=== WHAT YOU ARE ASKED TO DO ===
Reproduce the data below exactly. Skip the pictures.
--- GIVEN RECORDS ---
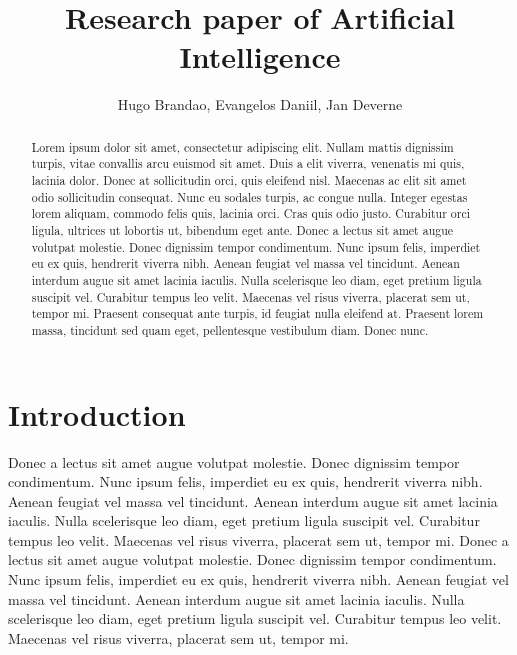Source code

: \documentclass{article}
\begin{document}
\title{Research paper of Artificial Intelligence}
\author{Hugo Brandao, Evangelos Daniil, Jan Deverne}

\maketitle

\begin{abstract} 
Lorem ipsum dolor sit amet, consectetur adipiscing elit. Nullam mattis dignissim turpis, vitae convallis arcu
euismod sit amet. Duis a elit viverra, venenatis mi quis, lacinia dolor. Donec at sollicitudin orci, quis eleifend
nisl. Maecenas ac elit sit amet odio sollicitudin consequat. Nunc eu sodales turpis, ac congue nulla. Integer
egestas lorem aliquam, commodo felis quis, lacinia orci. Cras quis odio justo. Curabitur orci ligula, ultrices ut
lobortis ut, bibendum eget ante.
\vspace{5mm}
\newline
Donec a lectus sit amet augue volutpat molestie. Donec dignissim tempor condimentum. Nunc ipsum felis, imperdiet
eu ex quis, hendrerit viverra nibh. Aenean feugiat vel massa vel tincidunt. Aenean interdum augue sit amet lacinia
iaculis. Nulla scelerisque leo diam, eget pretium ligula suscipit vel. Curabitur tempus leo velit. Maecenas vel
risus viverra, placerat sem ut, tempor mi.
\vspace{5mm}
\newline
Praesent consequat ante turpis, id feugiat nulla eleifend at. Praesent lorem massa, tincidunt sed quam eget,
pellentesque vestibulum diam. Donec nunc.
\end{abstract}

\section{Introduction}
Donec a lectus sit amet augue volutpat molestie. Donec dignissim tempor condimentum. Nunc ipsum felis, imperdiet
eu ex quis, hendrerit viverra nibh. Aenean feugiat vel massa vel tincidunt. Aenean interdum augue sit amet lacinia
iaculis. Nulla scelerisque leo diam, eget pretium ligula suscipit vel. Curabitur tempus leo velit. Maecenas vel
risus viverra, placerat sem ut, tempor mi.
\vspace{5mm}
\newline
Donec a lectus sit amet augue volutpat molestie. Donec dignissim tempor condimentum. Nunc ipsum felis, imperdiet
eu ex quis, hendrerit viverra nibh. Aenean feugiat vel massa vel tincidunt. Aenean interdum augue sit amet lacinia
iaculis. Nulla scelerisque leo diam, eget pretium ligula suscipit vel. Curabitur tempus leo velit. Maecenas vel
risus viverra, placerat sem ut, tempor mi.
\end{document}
---
=== RESPONSE AREA ===
Source code

: \documentclass{article}
\begin{document}
\title{Research paper of Artificial Intelligence}
\author{Hugo Brandao, Evangelos Daniil, Jan Deverne}

\maketitle

\begin{abstract} 
Lorem ipsum dolor sit amet, consectetur adipiscing elit. Nullam mattis dignissim turpis, vitae convallis arcu
euismod sit amet. Duis a elit viverra, venenatis mi quis, lacinia dolor. Donec at sollicitudin orci, quis eleifend
nisl. Maecenas ac elit sit amet odio sollicitudin consequat. Nunc eu sodales turpis, ac congue nulla. Integer
egestas lorem aliquam, commodo felis quis, lacinia orci. Cras quis odio justo. Curabitur orci ligula, ultrices ut
lobortis ut, bibendum eget ante.
\vspace{5mm}
\newline
Donec a lectus sit amet augue volutpat molestie. Donec dignissim tempor condimentum. Nunc ipsum felis, imperdiet
eu ex quis, hendrerit viverra nibh. Aenean feugiat vel massa vel tincidunt. Aenean interdum augue sit amet lacinia
iaculis. Nulla scelerisque leo diam, eget pretium ligula suscipit vel. Curabitur tempus leo velit. Maecenas vel
risus viverra, placerat sem ut, tempor mi.
\vspace{5mm}
\newline
Praesent consequat ante turpis, id feugiat nulla eleifend at. Praesent lorem massa, tincidunt sed quam eget,
pellentesque vestibulum diam. Donec nunc.
\end{abstract}

\section{Introduction}
Donec a lectus sit amet augue volutpat molestie. Donec dignissim tempor condimentum. Nunc ipsum felis, imperdiet
eu ex quis, hendrerit viverra nibh. Aenean feugiat vel massa vel tincidunt. Aenean interdum augue sit amet lacinia
iaculis. Nulla scelerisque leo diam, eget pretium ligula suscipit vel. Curabitur tempus leo velit. Maecenas vel
risus viverra, placerat sem ut, tempor mi.
\vspace{5mm}
\newline
Donec a lectus sit amet augue volutpat molestie. Donec dignissim tempor condimentum. Nunc ipsum felis, imperdiet
eu ex quis, hendrerit viverra nibh. Aenean feugiat vel massa vel tincidunt. Aenean interdum augue sit amet lacinia
iaculis. Nulla scelerisque leo diam, eget pretium ligula suscipit vel. Curabitur tempus leo velit. Maecenas vel
risus viverra, placerat sem ut, tempor mi.
\end{document}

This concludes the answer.